08. Juli 2026 um 20:52

Une convention de partenariat a été signée, mercredi 8 juillet, entre la Chambre de commerce et d’industrie de Tunis (CCIT) et l’Unité d’Appui à la Formation (UAF) de la FEDELEC/FNM (Fédération nationale de l’électricité et de l’électronique/ Fédération Nationale de la Métallurgie) relevant de l’UTICA afin de mettre en œuvre des formations de spécialisation en « Comptabilité Carbone » à l’École Pratique de Commerce de la CCIT.

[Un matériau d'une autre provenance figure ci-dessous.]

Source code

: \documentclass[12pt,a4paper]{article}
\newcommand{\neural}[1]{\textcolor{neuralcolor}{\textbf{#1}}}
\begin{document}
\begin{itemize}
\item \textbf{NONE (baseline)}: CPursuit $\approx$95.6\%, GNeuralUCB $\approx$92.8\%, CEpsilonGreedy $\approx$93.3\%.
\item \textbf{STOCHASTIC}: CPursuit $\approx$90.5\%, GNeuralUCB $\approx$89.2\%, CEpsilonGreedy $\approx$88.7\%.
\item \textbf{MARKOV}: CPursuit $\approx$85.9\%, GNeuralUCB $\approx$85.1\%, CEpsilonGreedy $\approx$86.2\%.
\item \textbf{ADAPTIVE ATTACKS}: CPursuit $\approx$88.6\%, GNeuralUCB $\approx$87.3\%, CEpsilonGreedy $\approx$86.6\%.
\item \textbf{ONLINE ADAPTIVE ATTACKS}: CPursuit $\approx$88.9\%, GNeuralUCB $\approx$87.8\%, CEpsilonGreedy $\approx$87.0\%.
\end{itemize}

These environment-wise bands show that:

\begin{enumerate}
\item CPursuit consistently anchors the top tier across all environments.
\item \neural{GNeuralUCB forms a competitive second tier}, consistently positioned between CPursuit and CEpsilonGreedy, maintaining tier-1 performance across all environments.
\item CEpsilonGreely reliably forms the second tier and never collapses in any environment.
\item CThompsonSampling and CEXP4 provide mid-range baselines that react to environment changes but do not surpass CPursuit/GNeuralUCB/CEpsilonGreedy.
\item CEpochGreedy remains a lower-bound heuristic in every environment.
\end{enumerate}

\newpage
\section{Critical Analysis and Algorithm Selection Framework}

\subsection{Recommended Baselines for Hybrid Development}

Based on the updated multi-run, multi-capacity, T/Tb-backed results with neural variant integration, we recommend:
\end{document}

D’après la chambre, cette initiative s’inscrit dans le cadre des programmes TAKWEEN et « Suisse de Promotion de l’Importation » (SIPPO), financés par la Coopération Suisse à travers Swisscontact, qui accompagnent le développement des compétences et la compétitivité des entreprises tunisiennes, notamment exportatrices. L’objectif étant de répondre aux enjeux du carbone aux frontières.

La convention prévoit l’organisation de trois sessions pilotes de formation co-certifiées public-privé, réparties entre deux sessions destinées aux professionnels des entreprises exportatrices adhérentes à la CCIT et une session dédiée aux jeunes primo-demandeurs d’emploi.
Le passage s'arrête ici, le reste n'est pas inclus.